You are viewing a plain text version of this content. The canonical link for it is here.
Posted to user@hive.apache.org by Hemanth Yamijala <yh...@gmail.com> on 2013/03/13 06:03:56 UTC

Hive metastore schema question related to ColumnDescriptors

Hi folks,

In some recent work, I've been looking at some issues related to the Hive
metastore schema. It seems more dev related, hence I'm not sure if the user
list is ideal, but will ask anyway. Still, it would help me if someone can
clarify a few questions as below:

Firstly, I would like to know the relationship between a Table,
StorageDescriptor and ColumnDescriptor, primarily from a cardinality point
of view. Is it 1-1 / many-1 between them ?

One specific reason I ask is related to the Hive upgrade scripts of
https://issues.apache.org/jira/browse/HIVE-2246 that introduced the CDS
table. In the upgrade scripts, AFAICS, we pick up non-null SD_IDs from the
TBLS table, and insert them into (ultimately) into the CDS table.
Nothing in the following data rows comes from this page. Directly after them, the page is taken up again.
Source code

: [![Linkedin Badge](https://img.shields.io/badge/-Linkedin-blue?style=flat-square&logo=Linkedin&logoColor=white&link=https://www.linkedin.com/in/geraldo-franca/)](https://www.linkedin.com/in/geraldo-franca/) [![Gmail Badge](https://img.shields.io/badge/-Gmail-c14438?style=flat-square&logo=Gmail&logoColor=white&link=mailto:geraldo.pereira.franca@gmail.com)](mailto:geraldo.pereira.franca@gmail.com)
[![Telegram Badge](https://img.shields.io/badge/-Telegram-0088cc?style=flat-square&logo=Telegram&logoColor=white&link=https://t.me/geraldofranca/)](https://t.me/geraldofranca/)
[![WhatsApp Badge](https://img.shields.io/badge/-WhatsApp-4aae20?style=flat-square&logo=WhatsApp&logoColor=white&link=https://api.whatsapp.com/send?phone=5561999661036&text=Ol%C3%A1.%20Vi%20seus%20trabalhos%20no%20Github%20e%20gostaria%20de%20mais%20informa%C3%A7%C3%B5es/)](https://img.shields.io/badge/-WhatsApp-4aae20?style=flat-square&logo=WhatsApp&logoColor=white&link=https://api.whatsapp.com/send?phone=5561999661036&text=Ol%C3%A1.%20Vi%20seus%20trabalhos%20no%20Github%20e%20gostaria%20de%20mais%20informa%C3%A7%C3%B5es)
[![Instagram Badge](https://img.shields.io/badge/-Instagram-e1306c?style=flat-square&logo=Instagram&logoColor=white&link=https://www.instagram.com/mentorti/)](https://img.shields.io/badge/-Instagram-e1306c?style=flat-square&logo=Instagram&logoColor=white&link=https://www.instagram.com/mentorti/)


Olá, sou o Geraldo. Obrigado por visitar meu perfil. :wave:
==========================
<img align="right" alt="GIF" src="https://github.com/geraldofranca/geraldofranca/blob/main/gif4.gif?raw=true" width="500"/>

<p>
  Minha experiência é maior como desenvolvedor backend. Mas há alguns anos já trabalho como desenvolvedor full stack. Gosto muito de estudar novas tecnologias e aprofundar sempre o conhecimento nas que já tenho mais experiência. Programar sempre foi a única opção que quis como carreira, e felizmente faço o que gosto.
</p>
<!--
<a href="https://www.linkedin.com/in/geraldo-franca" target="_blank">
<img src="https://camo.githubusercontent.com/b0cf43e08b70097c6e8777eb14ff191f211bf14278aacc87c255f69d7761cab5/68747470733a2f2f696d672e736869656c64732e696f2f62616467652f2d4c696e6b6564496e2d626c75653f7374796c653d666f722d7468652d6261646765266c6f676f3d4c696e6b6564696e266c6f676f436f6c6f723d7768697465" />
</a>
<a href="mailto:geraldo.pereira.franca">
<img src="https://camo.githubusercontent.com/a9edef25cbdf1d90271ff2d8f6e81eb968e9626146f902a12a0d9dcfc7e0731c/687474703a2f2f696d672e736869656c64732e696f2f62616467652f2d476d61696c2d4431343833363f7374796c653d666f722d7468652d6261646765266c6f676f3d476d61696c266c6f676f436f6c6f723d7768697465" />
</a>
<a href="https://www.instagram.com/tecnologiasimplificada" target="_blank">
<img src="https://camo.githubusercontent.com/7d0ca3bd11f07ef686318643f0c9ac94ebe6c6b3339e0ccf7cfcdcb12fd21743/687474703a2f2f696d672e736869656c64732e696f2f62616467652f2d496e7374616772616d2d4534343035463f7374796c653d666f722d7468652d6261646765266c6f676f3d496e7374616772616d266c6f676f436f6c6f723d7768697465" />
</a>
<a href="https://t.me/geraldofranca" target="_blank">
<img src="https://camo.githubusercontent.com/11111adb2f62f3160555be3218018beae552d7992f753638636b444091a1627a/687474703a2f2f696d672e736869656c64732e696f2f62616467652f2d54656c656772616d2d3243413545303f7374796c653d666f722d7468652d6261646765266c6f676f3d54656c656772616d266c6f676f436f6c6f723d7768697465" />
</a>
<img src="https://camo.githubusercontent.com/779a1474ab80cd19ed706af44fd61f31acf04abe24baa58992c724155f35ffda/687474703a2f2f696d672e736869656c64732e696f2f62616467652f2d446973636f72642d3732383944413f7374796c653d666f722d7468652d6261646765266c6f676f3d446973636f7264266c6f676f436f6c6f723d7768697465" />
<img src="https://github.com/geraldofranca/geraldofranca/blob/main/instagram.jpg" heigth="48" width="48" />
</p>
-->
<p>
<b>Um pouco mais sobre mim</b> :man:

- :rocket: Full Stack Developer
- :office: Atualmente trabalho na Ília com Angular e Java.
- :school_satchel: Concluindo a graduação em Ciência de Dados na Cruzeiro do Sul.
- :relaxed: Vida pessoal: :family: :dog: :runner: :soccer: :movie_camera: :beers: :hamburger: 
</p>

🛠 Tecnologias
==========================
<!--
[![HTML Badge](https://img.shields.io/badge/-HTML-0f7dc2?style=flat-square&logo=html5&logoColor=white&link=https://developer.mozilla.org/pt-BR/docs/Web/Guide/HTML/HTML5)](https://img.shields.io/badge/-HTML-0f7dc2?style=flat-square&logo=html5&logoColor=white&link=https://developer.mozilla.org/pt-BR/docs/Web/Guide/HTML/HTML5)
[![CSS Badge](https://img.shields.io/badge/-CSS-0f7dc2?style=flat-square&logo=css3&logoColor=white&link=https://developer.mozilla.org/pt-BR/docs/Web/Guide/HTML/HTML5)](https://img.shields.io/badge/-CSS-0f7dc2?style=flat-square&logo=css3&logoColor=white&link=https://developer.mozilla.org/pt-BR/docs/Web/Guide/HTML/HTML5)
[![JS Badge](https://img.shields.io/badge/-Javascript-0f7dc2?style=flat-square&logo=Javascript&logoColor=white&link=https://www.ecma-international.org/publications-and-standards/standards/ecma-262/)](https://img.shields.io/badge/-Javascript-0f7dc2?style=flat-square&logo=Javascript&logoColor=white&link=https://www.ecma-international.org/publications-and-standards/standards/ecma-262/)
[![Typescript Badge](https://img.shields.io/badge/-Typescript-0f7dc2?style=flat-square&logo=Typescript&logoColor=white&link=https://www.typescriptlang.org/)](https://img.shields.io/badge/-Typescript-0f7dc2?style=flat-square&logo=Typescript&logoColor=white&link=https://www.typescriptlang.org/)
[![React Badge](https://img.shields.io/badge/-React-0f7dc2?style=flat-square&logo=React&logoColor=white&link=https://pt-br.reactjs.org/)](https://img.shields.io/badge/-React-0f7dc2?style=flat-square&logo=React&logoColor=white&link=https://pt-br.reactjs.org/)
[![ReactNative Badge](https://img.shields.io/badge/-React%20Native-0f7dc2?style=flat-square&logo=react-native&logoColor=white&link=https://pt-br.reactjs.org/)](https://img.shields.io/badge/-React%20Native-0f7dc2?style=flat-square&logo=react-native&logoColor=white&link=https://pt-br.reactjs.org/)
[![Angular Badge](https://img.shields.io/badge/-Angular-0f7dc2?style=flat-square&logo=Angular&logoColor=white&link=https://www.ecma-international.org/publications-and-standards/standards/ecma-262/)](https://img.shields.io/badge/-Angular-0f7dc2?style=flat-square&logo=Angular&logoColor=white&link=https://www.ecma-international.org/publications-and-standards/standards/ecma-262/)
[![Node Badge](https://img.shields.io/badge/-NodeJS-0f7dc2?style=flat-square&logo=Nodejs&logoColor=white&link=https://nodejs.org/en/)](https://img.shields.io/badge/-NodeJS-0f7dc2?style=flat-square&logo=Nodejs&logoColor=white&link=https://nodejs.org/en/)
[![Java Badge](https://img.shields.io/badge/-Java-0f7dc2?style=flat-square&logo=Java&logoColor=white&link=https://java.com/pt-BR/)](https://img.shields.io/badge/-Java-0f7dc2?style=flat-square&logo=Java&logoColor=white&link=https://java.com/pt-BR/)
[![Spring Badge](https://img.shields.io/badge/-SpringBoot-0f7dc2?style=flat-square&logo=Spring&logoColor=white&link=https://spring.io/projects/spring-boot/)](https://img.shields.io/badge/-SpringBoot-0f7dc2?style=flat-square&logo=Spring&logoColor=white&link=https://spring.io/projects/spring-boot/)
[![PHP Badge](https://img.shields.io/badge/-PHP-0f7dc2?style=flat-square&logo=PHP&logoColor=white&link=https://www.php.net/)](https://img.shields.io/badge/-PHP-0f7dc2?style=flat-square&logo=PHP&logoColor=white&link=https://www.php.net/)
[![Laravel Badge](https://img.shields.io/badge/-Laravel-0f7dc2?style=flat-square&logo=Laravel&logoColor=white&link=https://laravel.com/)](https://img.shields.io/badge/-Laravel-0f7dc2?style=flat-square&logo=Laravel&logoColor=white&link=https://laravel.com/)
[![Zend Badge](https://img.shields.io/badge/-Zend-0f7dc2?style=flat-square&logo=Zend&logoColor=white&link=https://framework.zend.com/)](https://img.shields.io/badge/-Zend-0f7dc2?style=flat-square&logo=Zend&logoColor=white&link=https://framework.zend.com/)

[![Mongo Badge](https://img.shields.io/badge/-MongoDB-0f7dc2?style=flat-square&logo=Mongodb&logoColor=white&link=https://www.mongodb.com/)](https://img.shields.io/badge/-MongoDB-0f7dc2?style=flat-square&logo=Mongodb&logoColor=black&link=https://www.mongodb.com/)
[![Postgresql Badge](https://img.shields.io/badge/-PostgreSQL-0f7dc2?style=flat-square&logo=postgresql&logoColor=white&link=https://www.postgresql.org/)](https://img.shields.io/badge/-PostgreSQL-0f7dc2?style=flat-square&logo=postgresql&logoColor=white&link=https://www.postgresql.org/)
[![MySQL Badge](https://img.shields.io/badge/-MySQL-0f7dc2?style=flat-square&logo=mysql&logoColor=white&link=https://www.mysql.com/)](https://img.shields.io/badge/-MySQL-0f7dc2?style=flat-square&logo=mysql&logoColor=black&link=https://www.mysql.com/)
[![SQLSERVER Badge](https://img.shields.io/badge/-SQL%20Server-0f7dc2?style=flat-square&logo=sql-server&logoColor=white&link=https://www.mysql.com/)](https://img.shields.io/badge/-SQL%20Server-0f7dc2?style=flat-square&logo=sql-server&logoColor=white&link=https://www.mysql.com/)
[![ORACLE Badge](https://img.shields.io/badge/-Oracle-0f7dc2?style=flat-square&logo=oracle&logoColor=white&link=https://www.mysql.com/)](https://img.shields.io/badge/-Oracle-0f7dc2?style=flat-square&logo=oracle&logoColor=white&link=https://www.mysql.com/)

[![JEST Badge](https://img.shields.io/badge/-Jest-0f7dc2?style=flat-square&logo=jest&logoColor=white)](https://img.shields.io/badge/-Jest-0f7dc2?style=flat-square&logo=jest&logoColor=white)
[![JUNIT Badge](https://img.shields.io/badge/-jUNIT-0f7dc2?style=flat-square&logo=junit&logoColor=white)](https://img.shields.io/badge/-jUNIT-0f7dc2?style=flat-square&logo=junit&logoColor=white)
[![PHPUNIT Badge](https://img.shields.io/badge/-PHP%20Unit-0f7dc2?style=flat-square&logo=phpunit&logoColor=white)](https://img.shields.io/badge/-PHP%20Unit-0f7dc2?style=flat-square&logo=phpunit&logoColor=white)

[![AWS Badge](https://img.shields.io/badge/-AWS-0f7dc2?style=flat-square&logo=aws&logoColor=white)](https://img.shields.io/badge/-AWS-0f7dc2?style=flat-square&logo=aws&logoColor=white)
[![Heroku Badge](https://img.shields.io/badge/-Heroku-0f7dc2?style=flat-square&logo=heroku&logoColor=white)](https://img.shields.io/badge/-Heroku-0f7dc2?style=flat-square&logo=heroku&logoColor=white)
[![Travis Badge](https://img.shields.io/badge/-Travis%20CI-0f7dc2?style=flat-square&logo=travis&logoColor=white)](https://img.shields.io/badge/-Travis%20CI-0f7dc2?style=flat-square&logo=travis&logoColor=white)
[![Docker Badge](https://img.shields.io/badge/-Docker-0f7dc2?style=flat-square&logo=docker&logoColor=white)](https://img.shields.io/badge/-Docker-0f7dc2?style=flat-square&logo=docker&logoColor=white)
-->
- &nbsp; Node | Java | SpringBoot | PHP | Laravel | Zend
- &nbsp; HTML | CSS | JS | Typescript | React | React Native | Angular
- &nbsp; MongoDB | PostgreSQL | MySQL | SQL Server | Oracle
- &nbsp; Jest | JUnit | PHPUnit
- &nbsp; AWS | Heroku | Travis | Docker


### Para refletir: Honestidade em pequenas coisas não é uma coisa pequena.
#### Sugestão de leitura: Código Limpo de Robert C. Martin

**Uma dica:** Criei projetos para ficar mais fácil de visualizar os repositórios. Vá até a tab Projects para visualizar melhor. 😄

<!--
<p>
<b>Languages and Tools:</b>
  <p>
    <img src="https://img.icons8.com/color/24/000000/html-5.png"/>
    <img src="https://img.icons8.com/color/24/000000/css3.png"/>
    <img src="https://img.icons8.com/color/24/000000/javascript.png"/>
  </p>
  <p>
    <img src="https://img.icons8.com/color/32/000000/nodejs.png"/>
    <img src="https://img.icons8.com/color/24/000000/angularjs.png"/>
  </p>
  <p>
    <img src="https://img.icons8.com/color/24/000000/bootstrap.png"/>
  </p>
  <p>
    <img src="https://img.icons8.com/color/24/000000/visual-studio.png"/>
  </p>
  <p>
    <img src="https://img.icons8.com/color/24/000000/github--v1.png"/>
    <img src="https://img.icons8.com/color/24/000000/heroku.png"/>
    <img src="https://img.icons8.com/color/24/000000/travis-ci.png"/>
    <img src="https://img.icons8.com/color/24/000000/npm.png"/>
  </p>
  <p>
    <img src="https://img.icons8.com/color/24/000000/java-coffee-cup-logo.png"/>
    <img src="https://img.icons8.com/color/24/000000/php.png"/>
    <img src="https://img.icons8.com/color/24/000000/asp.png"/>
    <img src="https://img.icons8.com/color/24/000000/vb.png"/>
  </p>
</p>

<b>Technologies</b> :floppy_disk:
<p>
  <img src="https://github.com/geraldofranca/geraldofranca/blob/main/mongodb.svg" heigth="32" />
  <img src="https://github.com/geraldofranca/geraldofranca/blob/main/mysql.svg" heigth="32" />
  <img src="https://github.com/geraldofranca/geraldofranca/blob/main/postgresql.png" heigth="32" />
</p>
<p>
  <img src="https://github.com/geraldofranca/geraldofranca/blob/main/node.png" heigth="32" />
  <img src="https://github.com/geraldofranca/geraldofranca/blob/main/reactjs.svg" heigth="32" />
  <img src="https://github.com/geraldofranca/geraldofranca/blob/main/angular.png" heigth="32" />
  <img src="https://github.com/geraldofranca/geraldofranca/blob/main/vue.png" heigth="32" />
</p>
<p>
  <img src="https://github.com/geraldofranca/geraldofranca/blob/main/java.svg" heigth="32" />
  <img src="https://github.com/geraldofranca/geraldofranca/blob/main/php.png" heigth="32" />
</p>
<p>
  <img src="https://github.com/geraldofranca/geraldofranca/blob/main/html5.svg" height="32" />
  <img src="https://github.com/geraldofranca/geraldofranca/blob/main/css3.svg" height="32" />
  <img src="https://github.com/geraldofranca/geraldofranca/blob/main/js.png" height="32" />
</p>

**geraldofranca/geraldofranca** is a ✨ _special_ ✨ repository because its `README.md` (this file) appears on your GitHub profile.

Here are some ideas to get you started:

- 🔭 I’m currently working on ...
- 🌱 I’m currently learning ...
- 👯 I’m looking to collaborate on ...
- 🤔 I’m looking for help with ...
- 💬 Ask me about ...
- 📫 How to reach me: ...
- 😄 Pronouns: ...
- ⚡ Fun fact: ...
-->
However,
in these tables, the IDs are primary keys and hence need to be unique. This
would imply that we expect the values in SD_ID column in the TBLS table to
be unique as well ?

If yes, there doesn't seem to be a constraint of the TBLS table to enforce
this.
If no, the upgrade script is doing the wrong thing.

Could someone please comment on this ?

Thanks
Hemanth